My first app was the Hello, Purr app. It is a modification of the Hello, World application that has been used to start budding programmers for decades. The class textbook and instructor encouraged us to add our own variations and modifications to the app. I came up with Nice Kitty.
Nice Kitty was okay, but I couldn’t resist playing with it some more. So, I have made several changes to the app. Here is a list of the updates.
* changed the app icon to match the lion’s photo
* added a Stop Roaring button to stop the lion in mid-roar – When pressed, it should return everything to “normal”
* added a Nap Time button so the poor fella can get a little rest – When pressed it plays a song clip (“Lion Sleeps Tonight”, of course) and changes the photo
* changed some of the duplicate code into a procedure, then called the procedure – I was particularly impressed at how easy this was, and how easy it makes fixing bugs!
* fixed the bugs that came up in developing v 2.0 (that was a fun option in and of itself…changing the version #) – If the lion was napping and you tapped the picture, the lion roared, but nothing else changed.
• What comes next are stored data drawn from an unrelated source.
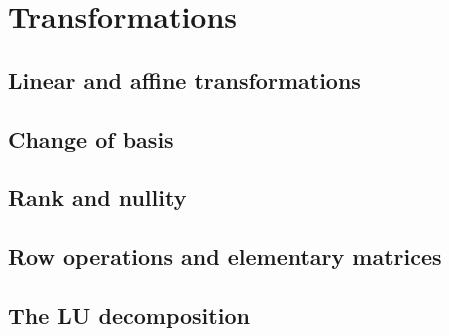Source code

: 
\chapter{Transformations}
\label{ch:trans}

\section{Linear and affine transformations}

\section{Change of basis}

\section{Rank and nullity}

\section{Row operations and elementary matrices}

\section{The LU decomposition}
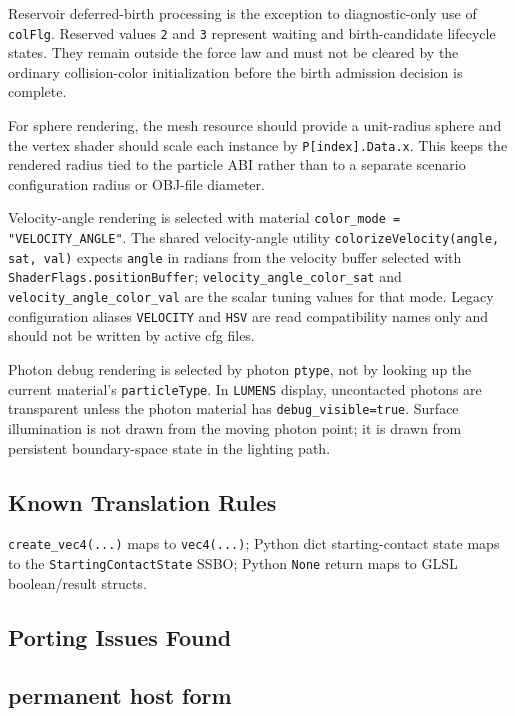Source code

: Reservoir deferred-birth processing is the exception to diagnostic-only use of
\texttt{colFlg}.  Reserved values \texttt{2} and \texttt{3} represent waiting
and birth-candidate lifecycle states.  They remain outside the force law and
must not be cleared by the ordinary collision-color initialization before the
birth admission decision is complete.

For sphere rendering, the mesh resource should provide a unit-radius sphere
and the vertex shader should scale each instance by \texttt{P[index].Data.x}.
This keeps the rendered radius tied to the particle ABI rather than to a
separate scenario configuration radius or OBJ-file diameter.

Velocity-angle rendering is selected with material
\texttt{color\_mode = "VELOCITY\_ANGLE"}.  The shared velocity-angle utility
\texttt{colorizeVelocity(angle, sat, val)} expects \texttt{angle} in radians
from the velocity buffer selected with \texttt{ShaderFlags.positionBuffer};
\texttt{velocity\_angle\_color\_sat} and
\texttt{velocity\_angle\_color\_val} are the scalar tuning values for that
mode.  Legacy configuration aliases \texttt{VELOCITY} and \texttt{HSV} are
read compatibility names only and should not be written by active cfg files.

Photon debug rendering is selected by photon \texttt{ptype}, not by looking
up the current material's \texttt{particleType}.  In \texttt{LUMENS} display,
uncontacted photons are transparent unless the photon material has
\texttt{debug\_visible=true}.  Surface illumination is not drawn from the
moving photon point; it is drawn from persistent boundary-space state in the
lighting path.

\subsection{Known Translation Rules}

\texttt{create\_vec4(...)} maps to \texttt{vec4(...)}; Python dict
starting-contact state maps to the \texttt{StartingContactState} SSBO; Python
\texttt{None} return maps to GLSL boolean/result structs.

\subsection{Porting Issues Found}

\subsection{permanent host form}

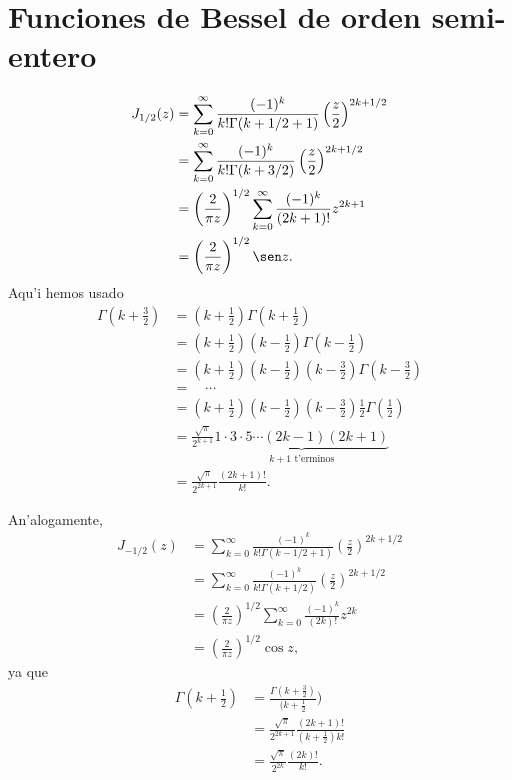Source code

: \section{Funciones de Bessel de orden semi-entero}
\begin{align}
J_{1/2}(z) &= \sum_{k=0}^\infty\frac{(-1)^k}{k!\Gamma(k+1/2+1)}
\left(\frac{z}{2}\right)^{2k+1/2} \\
&= \sum_{k=0}^\infty\frac{(-1)^k}{k!\Gamma(k+3/2)}
\left(\frac{z}{2}\right)^{2k+1/2} \\
&= \left(\frac{2}{\pi z}\right)^{1/2} \sum_{k=0}^\infty \frac{(-1)^k}
{(2k+1)!} z^{2k+1} \\
&= \left(\frac{2}{\pi z}\right)^{1/2} \sen z. \label{J1/2}
\end{align}
Aqu'i hemos usado
\begin{align}
\Gamma(k+\frac{3}{2}) &= (k+\frac{1}{2})\Gamma(k+\frac{1}{2}) \\
&= (k+\frac{1}{2})(k-\frac{1}{2})\Gamma(k-\frac{1}{2}) \\
&=  (k+\frac{1}{2})(k-\frac{1}{2})(k-\frac{3}{2})\Gamma(k-\frac{3}{2}) \\
&= \quad \cdots \\
&=  (k+\frac{1}{2})(k-\frac{1}{2})(k-\frac{3}{2})\frac{1}{2}\Gamma(\frac{1}{2}) \\
&= \frac{\sqrt{\pi}}{2^{k+1}} \underbrace{1\cdot 3\cdot 5\cdots (2k-1)(2k+1)}_{k+1\text{ t'erminos}} \\
&= \frac{\sqrt{\pi}}{2^{2k+1}}\frac{(2k+1)!}{k!}.
\end{align}

An'alogamente,
\begin{align}
J_{-1/2}(z) &= \sum_{k=0}^\infty\frac{(-1)^k}{k!\Gamma(k-1/2+1)}
\left(\frac{z}{2}\right)^{2k+1/2} \\
&= \sum_{k=0}^\infty\frac{(-1)^k}{k!\Gamma(k+1/2)}
\left(\frac{z}{2}\right)^{2k+1/2} \\
&= \left(\frac{2}{\pi z}\right)^{1/2} \sum_{k=0}^\infty \frac{(-1)^k}
{(2k)!} z^{2k} \\
&= \left(\frac{2}{\pi z}\right)^{1/2} \cos z, \label{J-1/2}
\end{align}
ya que
\begin{align}
\Gamma(k+\frac{1}{2}) &= \frac{\Gamma(k+\frac{3}{2})}{(k+\frac{1}{2}}) \\
&= \frac{\sqrt{\pi}}{2^{2k+1}}\frac{(2k+1)!}{(k+\frac{1}{2})k!}\\
&= \frac{\sqrt{\pi}}{2^{2k}}\frac{(2k)!}{k!}.
\end{align}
That was an error I hadn’t anticipated, and it took some If-Then blocks to fix. Again, I was impressed at how easy it was to add If-Then blocks.
I’m guessing that some of you readers will find another way to crash the app. That’s the fun part of app testing, after all. If you do, please let me know. Maybe I can play with making a version 2.1. This has definitely been a fun process!
Also, I used a clock to change the photos back to the “normal” photo of the lion sitting there. I’m guessing there is a more efficient and reliable way to do this. In case any of you have ideas, I’ve shared the aia file at this link. It comes up with a list of files/folders in the browser if you just open the link. Download it instead of opening it. Then in App Inventor 2, click on Projects>Import aia from my computer and browse to the downloaded file. (I’ve never imported an aia file before, so I hope this is how it works.)
As an aside, QR Code Monkey provides the option of adding a logo (like the www in this one). I like that because there have been times when I have wondered what my QR code reader was going to open (app, email, site). This gives a little hint, anyway. When I resized it (using MS Paint) to 225X225, my QR code reader took a bit to focus. I changed it to 250X250 and it read it more quickly. I don’t know if that was due to the size of the code, or how I was holding the tablet. But I think I’ll stick with 250, just in case.